Like catfishing, kittenfishing is an unrealistic representation of yourself, but it goes a little deeper than that.
“Catfishing” is the act of pretending to be someone else in effort to meet others. “Kittenfishing” is the act of representing yourself, using the best-attributes, but slightly exaggerated or misrepresented. And example of kittenfishing comes from a person who had the experience of meeting a guy “who grew up on a farm,” and seemed really down to earth, hard working, humble, etc. Turns out that the farm he grew up on was more of a “compound,” like what you’d see on “Downtown Abbey.” He did grow up on a “farm,” but not the farms that we would think of, but more of an estate with grounds. Anyway, he presented a part of his personality to her that he felt would appeal to her, but when they actually met, his personality was completely different from how he presented it originally.
Why people do this is still being studied, whether intentionally to present themselves in better light, or more because it’s “a little white lie.” People want to appear attractive to others, so they’ll bend and tweak things about their personality, income, height, whatever, just to try and get a few extra clicks on their profile, or to just match with more “options.”
What’s interesting is that nearly 40% of men and one-quarter of women say they’ve been kittenfished.

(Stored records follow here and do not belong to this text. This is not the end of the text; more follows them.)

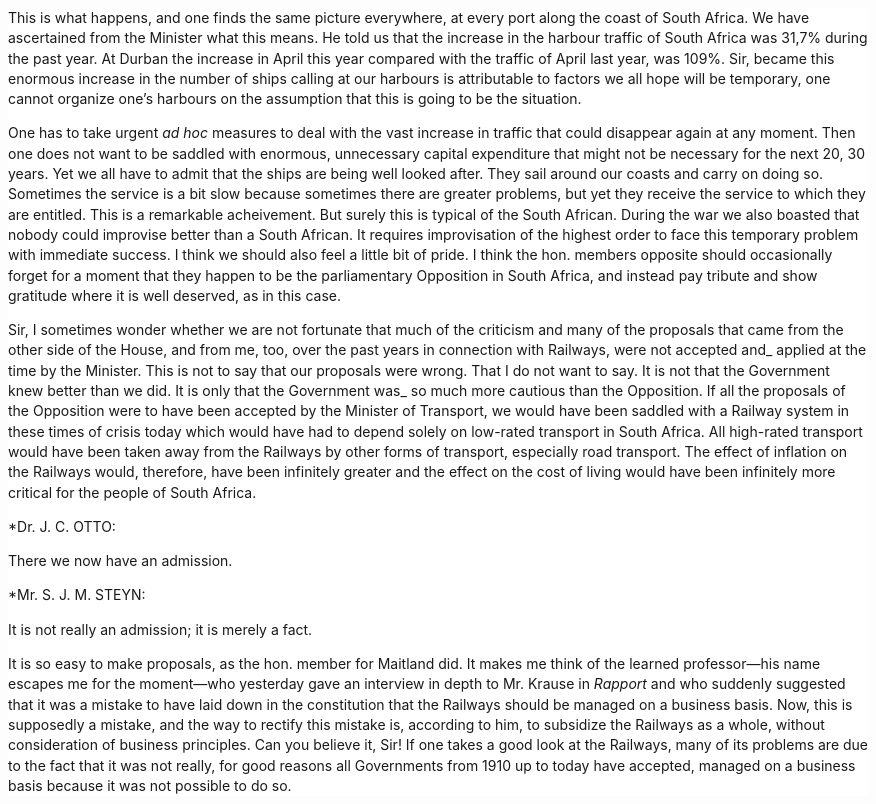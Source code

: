<p>This is what happens, and one finds the same picture everywhere, at every port along the coast of South Africa. We have ascertained from the Minister what this means. He told us that the increase in the harbour traffic of South Africa was 31,7% during the past year. At Durban the increase in April this year compared with the traffic of April last year, was 109%. Sir, became this enormous increase in the number of ships calling at our harbours is attributable to factors we all hope will be temporary, one cannot organize one&#x2019;s harbours on the assumption that this is going to be the situation.</p>

<p>One has to take urgent <i>ad hoc</i> measures to deal with the vast increase in traffic that <span class="col_3577-3578" refersTo="page_0579"/>could disappear again at any moment. Then one does not want to be saddled with enormous, unnecessary capital expenditure that might not be necessary for the next 20, 30 years. Yet we all have to admit that the ships are being well looked after. They sail around our coasts and carry on doing so. Sometimes the service is a bit slow because sometimes there are greater problems, but yet they receive the service to which they are entitled. This is a remarkable acheivement. But surely this is typical of the South African. During the war we also boasted that nobody could improvise better than a South African. It requires improvisation of the highest order to face this temporary problem with immediate success. I think we should also feel a little bit of pride. I think the hon. members opposite should occasionally forget for a moment that they happen to be the parliamentary Opposition in South Africa, and instead pay tribute and show gratitude where it is well deserved, as in this case.</p>

<p>Sir, I sometimes wonder whether we are not fortunate that much of the criticism and many of the proposals that came from the other side of the House, and from me, too, over the past years in connection with Railways, were not accepted and_ applied at the time by the Minister. This is not to say that our proposals were wrong. That I do not want to say. It is not that the Government knew better than we did. It is only that the Government was_ so much more cautious than the Opposition. If all the proposals of the Opposition were to have been accepted by the Minister of Transport, we would have been saddled with a Railway system in these times of crisis today which would have had to depend solely on low-rated transport in South Africa. All high-rated transport would have been taken away from the Railways by other forms of transport, especially road transport. The effect of inflation on the Railways would, therefore, have been infinitely greater and the effect on the cost of living would have been infinitely more critical for the people of South Africa.</p>

</speech>

<speech by="#otto">

<from>*Dr. <person refersTo="hansard_za">J. C. OTTO</person>:</from>

<p>There we now have an admission.</p>

</speech>

<speech by="#steyn">

<from>*Mr. <person refersTo="hansard_za">S. J. M. STEYN</person>:</from>

<p>It is not really an admission; it is merely a fact.</p>

<p>It is so easy to make proposals, as the hon. member for Maitland did. It makes me think of the learned professor&#x2014;his name escapes me for the moment&#x2014;who yesterday gave an interview in depth to Mr. Krause in <i>Rapport</i> and who suddenly suggested that it was a mistake to have laid down in the constitution that the Railways should be managed on a business basis. Now, this is supposedly a mistake, and the way to rectify this mistake is, according to him, to subsidize the Railways as a whole, without consideration of business principles. Can you believe it, Sir! If one takes a good look at the Railways, many of its problems are due to the fact that it was not really, for good reasons all Governments from 1910 up to today have accepted, managed on a business basis because it was not possible to do so.</p>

But only 2% of men and 1% of women actually admit to kittenfishing, which some believe backs up the idea that many people don’t even realize they’re doing it.
It’s something to look out for for sure, but you can’t really know until you actually meet face-to-face and really start asking questions. The best thing we can do for now is to just ask as many questions about people as possible and really take our time getting to know someone.